Saidiya Hartman (born 1961) is an American writer and academic focusing on African-American studies. She is currently a University Professor at Columbia University.

Early life 
Hartman was born in 1961 and grew up in Brooklyn, New York. She earned a B.A. from Wesleyan University and Ph.D. from Yale University.

Career 
Hartman worked at the University of California, Berkeley, from 1992 to 2006 in the Department of English and African American Studies. In 2007 Hartman joined the faculty of Columbia University, specializing in African-American literature and history. In 2020 she was promoted to University Professor at Columbia.

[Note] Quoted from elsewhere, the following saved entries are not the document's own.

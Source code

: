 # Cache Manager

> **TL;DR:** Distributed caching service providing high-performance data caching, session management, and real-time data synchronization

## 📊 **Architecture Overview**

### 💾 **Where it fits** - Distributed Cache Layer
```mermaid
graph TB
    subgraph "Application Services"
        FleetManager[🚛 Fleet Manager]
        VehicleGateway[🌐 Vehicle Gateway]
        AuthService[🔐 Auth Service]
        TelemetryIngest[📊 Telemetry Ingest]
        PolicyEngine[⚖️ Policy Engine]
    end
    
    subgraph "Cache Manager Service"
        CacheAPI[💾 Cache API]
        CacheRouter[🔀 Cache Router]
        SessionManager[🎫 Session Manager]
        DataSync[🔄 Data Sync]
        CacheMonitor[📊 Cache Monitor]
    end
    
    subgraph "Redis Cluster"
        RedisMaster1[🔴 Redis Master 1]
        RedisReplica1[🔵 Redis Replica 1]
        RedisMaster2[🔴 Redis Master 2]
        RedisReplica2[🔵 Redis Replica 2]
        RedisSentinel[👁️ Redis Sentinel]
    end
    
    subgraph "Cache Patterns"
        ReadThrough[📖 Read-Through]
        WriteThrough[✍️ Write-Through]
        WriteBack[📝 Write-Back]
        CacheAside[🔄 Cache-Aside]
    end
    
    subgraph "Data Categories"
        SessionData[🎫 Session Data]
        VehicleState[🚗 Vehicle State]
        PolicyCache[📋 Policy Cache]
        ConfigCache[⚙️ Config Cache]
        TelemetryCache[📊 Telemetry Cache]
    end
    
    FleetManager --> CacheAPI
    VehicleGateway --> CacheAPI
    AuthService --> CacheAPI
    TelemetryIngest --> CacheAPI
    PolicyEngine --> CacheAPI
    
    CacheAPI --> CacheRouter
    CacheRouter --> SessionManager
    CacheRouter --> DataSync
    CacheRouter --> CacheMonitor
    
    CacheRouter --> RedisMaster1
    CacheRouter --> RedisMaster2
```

Hartman has been a Fulbright, Rockefeller, Whitney Oates, and University of California President's Fellow and was awarded the 2007 Narrative Prize from Narrative Magazine and the Gustav Myers Award for Human Rights. Hartman won a MacArthur “genius” grant in 2019. She was named a fellow of the American Academy of Arts and Sciences in 2022.

Fields of interest
Hartman's major fields of interest are African-American and American literature and cultural history, slavery, law and literature, gender studies, and performance studies. She is on the editorial board of the journal Callaloo.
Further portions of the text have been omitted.